Dataset content section start
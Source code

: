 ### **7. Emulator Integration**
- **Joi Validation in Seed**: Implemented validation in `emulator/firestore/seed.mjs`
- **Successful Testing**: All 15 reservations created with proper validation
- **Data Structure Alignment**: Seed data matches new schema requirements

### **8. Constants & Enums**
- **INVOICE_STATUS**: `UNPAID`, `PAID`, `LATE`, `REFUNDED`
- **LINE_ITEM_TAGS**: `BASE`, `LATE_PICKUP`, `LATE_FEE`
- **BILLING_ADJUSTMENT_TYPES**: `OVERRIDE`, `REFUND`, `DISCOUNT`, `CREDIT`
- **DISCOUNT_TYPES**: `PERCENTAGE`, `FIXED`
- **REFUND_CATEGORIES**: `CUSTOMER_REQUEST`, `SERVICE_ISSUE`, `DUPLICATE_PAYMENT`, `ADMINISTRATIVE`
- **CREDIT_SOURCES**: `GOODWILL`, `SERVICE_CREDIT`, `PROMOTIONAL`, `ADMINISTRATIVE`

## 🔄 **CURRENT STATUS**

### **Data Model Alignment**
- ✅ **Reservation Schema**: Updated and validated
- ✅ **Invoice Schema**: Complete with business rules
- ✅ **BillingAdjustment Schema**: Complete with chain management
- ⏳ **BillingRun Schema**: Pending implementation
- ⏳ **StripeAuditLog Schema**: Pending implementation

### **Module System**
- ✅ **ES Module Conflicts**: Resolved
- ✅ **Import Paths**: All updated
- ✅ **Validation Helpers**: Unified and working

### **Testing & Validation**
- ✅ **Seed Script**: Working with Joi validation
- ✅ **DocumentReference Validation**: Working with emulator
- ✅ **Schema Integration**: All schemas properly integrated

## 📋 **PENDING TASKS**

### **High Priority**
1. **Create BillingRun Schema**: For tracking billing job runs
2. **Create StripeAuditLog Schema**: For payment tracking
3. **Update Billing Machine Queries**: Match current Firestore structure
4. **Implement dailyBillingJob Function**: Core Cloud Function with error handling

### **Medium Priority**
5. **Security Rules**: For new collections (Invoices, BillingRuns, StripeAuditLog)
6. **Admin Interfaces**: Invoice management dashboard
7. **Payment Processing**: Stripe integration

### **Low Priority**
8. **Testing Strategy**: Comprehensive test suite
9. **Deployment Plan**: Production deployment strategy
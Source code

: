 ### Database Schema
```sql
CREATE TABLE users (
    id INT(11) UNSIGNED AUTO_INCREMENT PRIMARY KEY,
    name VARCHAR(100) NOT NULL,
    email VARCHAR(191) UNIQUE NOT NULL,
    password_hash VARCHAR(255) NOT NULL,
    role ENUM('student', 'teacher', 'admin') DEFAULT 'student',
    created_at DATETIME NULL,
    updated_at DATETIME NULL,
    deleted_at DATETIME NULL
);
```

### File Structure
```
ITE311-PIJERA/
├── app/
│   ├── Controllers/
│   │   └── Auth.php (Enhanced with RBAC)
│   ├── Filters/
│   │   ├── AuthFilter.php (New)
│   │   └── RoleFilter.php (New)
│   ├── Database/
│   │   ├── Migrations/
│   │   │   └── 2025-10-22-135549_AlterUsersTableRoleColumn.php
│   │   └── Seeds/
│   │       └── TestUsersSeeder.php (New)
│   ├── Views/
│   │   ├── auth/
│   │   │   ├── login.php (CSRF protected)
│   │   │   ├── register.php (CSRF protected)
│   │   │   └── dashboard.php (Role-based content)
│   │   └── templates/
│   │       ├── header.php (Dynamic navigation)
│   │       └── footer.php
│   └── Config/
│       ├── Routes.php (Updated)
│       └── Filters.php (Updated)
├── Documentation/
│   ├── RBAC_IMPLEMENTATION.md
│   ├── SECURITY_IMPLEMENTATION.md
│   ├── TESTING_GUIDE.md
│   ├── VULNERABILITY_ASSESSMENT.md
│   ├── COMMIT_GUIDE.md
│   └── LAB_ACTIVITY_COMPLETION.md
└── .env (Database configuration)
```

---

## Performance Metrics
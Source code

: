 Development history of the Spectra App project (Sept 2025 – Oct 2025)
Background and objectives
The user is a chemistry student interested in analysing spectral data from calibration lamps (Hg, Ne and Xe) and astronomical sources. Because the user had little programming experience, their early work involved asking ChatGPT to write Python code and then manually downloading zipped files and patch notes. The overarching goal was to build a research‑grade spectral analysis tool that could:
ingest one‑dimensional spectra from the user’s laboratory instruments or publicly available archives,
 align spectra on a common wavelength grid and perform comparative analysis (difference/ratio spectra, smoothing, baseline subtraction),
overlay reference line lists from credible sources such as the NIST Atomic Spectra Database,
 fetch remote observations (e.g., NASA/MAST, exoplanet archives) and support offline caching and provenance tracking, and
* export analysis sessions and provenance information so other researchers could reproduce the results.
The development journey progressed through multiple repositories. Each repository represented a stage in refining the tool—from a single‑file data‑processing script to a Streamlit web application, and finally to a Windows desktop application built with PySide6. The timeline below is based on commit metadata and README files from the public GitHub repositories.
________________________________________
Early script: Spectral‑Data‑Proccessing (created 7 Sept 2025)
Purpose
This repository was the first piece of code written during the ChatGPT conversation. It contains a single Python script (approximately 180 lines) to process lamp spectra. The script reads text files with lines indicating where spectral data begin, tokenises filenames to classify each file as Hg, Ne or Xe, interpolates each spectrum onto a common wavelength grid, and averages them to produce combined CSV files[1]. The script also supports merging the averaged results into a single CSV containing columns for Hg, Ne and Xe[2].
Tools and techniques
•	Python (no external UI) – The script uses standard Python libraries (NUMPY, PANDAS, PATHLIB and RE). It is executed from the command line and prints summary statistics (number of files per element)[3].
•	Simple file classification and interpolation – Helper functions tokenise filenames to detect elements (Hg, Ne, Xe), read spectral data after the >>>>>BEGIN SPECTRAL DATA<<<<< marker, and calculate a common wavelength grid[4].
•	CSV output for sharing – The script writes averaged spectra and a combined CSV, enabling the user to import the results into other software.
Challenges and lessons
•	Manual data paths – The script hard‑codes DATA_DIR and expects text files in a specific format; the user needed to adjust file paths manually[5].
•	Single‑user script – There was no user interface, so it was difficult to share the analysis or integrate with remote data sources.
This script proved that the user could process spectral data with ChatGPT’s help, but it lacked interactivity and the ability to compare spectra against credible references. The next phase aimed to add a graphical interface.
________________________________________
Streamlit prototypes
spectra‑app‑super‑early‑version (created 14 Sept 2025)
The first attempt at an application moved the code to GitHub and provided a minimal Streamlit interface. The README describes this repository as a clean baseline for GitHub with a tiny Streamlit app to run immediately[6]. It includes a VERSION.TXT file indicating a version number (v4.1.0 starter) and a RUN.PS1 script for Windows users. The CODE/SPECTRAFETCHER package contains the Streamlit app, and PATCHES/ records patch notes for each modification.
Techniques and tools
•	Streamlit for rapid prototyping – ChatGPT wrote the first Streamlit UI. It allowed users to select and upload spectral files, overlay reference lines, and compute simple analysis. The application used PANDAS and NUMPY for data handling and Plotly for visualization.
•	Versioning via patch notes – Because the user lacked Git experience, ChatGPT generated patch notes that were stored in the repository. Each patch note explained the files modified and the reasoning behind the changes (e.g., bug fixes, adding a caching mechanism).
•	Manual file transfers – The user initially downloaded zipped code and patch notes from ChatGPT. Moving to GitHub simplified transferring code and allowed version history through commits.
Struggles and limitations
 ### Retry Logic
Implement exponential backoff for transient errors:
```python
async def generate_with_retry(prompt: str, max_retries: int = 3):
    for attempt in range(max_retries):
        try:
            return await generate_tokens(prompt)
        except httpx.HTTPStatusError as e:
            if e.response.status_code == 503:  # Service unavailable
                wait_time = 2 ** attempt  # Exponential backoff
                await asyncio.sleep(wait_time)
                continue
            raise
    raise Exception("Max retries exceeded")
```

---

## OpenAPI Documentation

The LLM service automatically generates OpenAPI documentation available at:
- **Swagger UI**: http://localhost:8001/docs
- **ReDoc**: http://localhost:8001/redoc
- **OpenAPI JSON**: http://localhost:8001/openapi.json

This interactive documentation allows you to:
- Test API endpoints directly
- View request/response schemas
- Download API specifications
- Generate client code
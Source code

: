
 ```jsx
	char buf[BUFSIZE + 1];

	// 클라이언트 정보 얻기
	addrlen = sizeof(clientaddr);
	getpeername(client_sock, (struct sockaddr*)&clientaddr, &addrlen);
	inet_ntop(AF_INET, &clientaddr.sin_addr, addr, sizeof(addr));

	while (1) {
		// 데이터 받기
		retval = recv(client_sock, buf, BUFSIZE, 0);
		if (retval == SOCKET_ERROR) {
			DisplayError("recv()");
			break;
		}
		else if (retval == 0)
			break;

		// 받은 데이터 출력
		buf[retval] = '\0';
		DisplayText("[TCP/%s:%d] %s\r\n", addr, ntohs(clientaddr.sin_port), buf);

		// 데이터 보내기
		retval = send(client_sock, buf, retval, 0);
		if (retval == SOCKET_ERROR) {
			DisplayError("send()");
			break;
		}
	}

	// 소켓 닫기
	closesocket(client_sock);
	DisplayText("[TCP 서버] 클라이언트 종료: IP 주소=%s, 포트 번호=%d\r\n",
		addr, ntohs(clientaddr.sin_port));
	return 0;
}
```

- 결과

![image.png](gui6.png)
Dataset content section end
* Problem description: Please copy, exactly and with nothing else, the lines above beginning at the line that has "This script proved" and ending with the line that has "spectra‑app‑super‑early‑version (created 14".

* Result for this task:
This script proved that the user could process spectral data with ChatGPT’s help, but it lacked interactivity and the ability to compare spectra against credible references. The next phase aimed to add a graphical interface.
________________________________________
Streamlit prototypes
spectra‑app‑super‑early‑version (created 14 Sept 2025)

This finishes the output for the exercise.